Terming the subsidies as illegal, the US says China has given millions of dollars to wind power equipment manufacturers as grants – thus keeping the production cost low artificially and disadvantaging US exporters.
China has a long history of price manipulation, including keeping its currency low artificially. In 2008, the Chinese government had set up ‘Special Fund for Wind Power Manufacturing’, ostensibly to favour local manufacturers.
US wind electricity generator manufacturers like General Electric and United Technologies are unable to compete in the Chinese market – which is seen by many as potentially the largest wind energy market in the world.
In a statement issued by the Trade secretary of the US Government, Ron Kirk said: “Import substitution subsidies are particularly harmful and inherently trade distorting, which is why they are expressly prohibited under WTO rules”.
The current dispute follows a previous filing in September when the United Steel Works (USW) had protested against a list of Chinese steel manufacturers getting state subsidies or some other form of trade distorting state protections.
It also included China disrupting the supply of Rare Earth minerals, a key component for manufacturing electric vehicles, wind turbines, energy efficient lighting and solar cells.

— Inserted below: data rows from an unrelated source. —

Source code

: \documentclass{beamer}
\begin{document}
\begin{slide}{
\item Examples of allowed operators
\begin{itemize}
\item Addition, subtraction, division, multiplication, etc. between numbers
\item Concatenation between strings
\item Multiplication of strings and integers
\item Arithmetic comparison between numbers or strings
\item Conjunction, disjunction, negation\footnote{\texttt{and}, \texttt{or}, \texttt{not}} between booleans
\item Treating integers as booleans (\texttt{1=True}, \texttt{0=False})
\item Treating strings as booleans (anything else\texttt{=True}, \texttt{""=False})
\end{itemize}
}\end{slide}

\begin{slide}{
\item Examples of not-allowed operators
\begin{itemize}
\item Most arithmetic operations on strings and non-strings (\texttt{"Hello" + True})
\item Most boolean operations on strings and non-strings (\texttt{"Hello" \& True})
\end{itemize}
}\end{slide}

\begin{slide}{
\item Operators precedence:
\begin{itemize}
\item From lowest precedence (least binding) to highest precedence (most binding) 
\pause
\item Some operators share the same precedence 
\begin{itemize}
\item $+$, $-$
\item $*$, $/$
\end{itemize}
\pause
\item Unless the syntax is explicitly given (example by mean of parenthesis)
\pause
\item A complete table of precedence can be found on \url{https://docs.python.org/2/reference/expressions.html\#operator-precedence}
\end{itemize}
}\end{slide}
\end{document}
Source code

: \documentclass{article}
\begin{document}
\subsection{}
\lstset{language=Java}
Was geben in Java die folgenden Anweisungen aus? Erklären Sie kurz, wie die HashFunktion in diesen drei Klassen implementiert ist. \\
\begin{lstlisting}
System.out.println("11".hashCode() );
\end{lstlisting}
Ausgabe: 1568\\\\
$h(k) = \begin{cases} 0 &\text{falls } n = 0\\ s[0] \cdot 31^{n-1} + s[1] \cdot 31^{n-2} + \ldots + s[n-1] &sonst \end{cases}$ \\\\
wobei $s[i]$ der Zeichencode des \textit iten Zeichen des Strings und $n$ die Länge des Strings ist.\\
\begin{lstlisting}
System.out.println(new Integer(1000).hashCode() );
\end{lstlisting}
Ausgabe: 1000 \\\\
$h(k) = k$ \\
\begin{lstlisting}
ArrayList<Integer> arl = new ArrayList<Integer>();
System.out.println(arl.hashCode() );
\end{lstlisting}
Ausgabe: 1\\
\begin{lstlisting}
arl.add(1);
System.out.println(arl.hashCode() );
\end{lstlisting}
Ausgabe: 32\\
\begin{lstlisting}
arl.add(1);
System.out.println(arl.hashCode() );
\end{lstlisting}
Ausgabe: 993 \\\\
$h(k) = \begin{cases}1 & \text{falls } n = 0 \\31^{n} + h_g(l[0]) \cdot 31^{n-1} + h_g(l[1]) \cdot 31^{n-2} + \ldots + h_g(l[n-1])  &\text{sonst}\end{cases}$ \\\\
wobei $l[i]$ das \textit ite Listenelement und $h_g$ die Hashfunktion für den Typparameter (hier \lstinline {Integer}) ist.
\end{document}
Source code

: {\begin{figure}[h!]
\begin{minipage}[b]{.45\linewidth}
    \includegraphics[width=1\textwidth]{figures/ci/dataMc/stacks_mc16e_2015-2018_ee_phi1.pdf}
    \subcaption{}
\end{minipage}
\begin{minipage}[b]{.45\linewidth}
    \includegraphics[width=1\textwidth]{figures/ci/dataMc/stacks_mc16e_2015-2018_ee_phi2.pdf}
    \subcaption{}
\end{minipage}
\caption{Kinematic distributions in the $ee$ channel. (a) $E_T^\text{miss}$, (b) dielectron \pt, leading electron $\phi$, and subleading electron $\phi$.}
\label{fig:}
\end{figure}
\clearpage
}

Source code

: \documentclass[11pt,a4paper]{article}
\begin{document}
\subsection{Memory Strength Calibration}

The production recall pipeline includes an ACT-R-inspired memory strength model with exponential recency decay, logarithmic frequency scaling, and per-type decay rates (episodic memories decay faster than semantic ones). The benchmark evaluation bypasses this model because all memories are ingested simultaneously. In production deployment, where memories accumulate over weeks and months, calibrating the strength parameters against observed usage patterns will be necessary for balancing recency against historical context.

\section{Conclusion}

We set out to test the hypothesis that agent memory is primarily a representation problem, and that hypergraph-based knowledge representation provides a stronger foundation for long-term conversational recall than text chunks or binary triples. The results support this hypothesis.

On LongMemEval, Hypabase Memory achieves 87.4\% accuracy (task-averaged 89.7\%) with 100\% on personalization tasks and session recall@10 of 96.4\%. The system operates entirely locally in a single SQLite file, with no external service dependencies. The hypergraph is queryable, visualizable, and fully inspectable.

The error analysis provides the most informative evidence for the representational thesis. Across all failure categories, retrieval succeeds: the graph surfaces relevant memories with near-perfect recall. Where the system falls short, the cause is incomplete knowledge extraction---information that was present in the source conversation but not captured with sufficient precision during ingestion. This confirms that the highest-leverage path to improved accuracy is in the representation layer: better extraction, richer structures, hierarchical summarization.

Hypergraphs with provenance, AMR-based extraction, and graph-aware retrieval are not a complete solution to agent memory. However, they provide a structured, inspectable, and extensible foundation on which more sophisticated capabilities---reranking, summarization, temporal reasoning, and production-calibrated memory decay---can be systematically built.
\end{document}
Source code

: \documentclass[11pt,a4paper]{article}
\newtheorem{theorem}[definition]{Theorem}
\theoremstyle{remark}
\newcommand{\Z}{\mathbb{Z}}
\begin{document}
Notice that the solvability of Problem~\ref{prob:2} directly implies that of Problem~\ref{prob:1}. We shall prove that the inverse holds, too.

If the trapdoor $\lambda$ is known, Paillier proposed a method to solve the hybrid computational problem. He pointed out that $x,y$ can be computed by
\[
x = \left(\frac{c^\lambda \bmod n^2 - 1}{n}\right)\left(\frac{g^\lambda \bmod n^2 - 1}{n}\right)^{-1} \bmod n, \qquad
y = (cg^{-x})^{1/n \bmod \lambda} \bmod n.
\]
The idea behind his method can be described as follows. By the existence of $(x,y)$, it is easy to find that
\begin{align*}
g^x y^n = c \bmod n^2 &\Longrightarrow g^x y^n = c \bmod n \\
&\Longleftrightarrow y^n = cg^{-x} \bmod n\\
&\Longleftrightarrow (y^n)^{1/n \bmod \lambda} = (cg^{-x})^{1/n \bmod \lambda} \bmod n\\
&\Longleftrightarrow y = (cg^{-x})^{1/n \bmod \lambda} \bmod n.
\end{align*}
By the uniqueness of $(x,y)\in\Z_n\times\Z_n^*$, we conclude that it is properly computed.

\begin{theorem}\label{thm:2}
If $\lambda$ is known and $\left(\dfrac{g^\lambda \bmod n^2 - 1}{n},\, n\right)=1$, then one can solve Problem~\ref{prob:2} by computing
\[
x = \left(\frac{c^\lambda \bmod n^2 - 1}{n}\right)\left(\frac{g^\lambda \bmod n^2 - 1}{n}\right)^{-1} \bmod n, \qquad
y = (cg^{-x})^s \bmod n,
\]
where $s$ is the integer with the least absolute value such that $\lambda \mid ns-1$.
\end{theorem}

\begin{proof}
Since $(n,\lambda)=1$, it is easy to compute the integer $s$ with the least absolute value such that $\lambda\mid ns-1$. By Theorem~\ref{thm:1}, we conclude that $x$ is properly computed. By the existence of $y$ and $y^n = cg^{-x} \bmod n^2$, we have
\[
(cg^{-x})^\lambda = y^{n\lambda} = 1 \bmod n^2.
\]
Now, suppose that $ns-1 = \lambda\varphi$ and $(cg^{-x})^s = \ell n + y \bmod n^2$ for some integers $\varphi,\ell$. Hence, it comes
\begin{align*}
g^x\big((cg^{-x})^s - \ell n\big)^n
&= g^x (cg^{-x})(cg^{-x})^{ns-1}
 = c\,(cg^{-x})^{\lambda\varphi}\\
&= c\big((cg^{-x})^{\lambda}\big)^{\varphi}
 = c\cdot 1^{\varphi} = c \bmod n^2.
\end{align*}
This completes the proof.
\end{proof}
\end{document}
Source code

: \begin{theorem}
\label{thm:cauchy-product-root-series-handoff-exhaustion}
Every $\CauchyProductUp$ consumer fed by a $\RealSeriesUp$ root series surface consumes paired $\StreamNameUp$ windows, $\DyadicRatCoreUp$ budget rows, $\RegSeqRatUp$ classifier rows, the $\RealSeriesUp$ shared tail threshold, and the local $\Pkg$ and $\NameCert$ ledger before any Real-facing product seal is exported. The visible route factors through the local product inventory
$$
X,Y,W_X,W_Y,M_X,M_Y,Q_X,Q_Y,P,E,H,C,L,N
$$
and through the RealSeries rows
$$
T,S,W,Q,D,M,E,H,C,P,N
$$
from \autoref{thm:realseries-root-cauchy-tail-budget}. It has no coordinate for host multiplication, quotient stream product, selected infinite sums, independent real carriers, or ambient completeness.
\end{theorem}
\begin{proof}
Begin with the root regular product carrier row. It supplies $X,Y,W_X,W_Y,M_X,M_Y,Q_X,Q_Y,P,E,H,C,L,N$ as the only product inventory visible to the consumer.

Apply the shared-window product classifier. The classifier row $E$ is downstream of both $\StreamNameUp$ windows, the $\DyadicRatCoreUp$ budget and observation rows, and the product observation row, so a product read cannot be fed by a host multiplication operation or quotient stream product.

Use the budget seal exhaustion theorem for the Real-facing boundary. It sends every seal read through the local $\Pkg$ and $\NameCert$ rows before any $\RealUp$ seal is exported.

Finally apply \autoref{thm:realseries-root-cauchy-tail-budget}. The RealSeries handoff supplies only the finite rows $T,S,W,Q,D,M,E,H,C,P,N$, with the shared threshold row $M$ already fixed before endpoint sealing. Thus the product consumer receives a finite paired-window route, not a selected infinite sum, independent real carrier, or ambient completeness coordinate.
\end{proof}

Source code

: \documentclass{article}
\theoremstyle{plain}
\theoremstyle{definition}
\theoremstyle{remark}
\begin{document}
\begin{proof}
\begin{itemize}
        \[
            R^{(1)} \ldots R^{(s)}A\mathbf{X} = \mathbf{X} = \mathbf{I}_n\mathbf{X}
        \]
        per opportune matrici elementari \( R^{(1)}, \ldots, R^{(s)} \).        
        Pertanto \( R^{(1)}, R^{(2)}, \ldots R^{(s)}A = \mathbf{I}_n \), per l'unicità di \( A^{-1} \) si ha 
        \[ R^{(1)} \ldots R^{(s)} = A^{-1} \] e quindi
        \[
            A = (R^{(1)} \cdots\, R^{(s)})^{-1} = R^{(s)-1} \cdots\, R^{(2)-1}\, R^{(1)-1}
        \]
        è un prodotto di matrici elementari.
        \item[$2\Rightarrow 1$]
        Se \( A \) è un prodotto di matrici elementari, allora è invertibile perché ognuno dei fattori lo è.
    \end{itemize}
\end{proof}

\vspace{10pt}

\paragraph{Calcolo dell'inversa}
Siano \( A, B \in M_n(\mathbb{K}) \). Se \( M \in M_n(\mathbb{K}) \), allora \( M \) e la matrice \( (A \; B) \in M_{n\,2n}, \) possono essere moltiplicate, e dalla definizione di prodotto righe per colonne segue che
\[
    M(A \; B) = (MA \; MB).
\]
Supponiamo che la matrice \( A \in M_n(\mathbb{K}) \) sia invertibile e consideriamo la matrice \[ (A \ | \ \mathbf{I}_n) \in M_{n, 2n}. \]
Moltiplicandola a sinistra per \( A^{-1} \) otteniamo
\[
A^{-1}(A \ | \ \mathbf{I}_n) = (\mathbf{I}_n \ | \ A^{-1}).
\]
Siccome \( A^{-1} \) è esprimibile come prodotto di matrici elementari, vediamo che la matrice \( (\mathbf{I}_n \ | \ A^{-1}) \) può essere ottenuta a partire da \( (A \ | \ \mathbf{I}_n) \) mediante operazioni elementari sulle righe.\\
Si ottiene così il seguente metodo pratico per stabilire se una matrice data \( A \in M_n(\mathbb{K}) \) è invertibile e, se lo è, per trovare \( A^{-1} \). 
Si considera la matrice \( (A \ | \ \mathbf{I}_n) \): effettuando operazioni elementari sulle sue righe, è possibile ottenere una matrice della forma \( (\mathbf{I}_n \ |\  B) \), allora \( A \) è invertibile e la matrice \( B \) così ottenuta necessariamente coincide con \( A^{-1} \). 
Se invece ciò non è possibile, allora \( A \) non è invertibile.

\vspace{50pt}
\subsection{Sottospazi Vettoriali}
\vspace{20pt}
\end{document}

China has the world’s highest reserve of Rare Earth deposits and controls 90% of global supplies.
Trade and commerce spokeswoman Nefeterius McPherson said the USA is “very concerned about China’s export restraints on rare earth materials, antimony and tungsten” and may file a case with the WTO.
Recently, China showed some initiative to open up its wind turbine market to other countries. Foreign manufacturers no longer require experience of domestic operations for large project biddings.